• _Items listed in a dataset_

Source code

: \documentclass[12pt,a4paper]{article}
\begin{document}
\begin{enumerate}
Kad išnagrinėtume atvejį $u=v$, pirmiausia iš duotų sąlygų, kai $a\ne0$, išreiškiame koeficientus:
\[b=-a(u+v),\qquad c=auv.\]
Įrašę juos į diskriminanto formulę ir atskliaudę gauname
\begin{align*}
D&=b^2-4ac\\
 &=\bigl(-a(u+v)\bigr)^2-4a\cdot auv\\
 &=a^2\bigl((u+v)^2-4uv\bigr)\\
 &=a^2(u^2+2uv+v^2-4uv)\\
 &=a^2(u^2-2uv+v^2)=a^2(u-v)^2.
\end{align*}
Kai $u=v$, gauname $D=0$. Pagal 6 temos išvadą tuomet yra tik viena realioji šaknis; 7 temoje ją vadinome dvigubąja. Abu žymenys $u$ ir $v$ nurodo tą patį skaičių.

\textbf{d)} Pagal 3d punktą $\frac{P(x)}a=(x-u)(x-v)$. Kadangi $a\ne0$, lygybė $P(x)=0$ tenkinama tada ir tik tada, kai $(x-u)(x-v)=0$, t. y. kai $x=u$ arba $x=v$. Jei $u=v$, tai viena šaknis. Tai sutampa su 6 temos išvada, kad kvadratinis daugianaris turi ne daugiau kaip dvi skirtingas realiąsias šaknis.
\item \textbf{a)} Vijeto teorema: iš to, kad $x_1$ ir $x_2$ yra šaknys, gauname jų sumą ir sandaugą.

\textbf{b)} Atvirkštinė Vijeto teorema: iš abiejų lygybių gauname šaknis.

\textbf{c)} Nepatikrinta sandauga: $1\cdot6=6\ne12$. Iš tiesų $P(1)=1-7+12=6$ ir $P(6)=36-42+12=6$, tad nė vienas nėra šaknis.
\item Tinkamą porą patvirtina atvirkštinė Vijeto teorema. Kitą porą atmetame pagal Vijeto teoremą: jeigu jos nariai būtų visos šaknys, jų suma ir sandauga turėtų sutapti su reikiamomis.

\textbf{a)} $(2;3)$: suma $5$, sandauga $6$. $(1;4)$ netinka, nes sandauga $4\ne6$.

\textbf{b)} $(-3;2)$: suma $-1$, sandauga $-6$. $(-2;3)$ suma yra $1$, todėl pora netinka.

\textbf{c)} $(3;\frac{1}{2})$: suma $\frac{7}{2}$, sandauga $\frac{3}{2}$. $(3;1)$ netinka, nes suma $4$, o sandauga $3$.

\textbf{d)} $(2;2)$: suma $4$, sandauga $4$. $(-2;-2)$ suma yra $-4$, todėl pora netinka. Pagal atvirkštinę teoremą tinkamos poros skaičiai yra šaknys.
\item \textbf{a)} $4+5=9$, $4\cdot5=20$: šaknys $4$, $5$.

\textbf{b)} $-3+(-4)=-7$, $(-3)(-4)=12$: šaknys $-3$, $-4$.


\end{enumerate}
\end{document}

• _Work to complete_
Exactly as written above, copy out all the records.

• _Answer box_
Source code

: \documentclass[12pt,a4paper]{article}
\begin{document}
\begin{enumerate}
Kad išnagrinėtume atvejį $u=v$, pirmiausia iš duotų sąlygų, kai $a\ne0$, išreiškiame koeficientus:
\[b=-a(u+v),\qquad c=auv.\]
Įrašę juos į diskriminanto formulę ir atskliaudę gauname
\begin{align*}
D&=b^2-4ac\\
 &=\bigl(-a(u+v)\bigr)^2-4a\cdot auv\\
 &=a^2\bigl((u+v)^2-4uv\bigr)\\
 &=a^2(u^2+2uv+v^2-4uv)\\
 &=a^2(u^2-2uv+v^2)=a^2(u-v)^2.
\end{align*}
Kai $u=v$, gauname $D=0$. Pagal 6 temos išvadą tuomet yra tik viena realioji šaknis; 7 temoje ją vadinome dvigubąja. Abu žymenys $u$ ir $v$ nurodo tą patį skaičių.

\textbf{d)} Pagal 3d punktą $\frac{P(x)}a=(x-u)(x-v)$. Kadangi $a\ne0$, lygybė $P(x)=0$ tenkinama tada ir tik tada, kai $(x-u)(x-v)=0$, t. y. kai $x=u$ arba $x=v$. Jei $u=v$, tai viena šaknis. Tai sutampa su 6 temos išvada, kad kvadratinis daugianaris turi ne daugiau kaip dvi skirtingas realiąsias šaknis.
\item \textbf{a)} Vijeto teorema: iš to, kad $x_1$ ir $x_2$ yra šaknys, gauname jų sumą ir sandaugą.

\textbf{b)} Atvirkštinė Vijeto teorema: iš abiejų lygybių gauname šaknis.

\textbf{c)} Nepatikrinta sandauga: $1\cdot6=6\ne12$. Iš tiesų $P(1)=1-7+12=6$ ir $P(6)=36-42+12=6$, tad nė vienas nėra šaknis.
\item Tinkamą porą patvirtina atvirkštinė Vijeto teorema. Kitą porą atmetame pagal Vijeto teoremą: jeigu jos nariai būtų visos šaknys, jų suma ir sandauga turėtų sutapti su reikiamomis.

\textbf{a)} $(2;3)$: suma $5$, sandauga $6$. $(1;4)$ netinka, nes sandauga $4\ne6$.

\textbf{b)} $(-3;2)$: suma $-1$, sandauga $-6$. $(-2;3)$ suma yra $1$, todėl pora netinka.

\textbf{c)} $(3;\frac{1}{2})$: suma $\frac{7}{2}$, sandauga $\frac{3}{2}$. $(3;1)$ netinka, nes suma $4$, o sandauga $3$.

\textbf{d)} $(2;2)$: suma $4$, sandauga $4$. $(-2;-2)$ suma yra $-4$, todėl pora netinka. Pagal atvirkštinę teoremą tinkamos poros skaičiai yra šaknys.
\item \textbf{a)} $4+5=9$, $4\cdot5=20$: šaknys $4$, $5$.

\textbf{b)} $-3+(-4)=-7$, $(-3)(-4)=12$: šaknys $-3$, $-4$.


\end{enumerate}
\end{document}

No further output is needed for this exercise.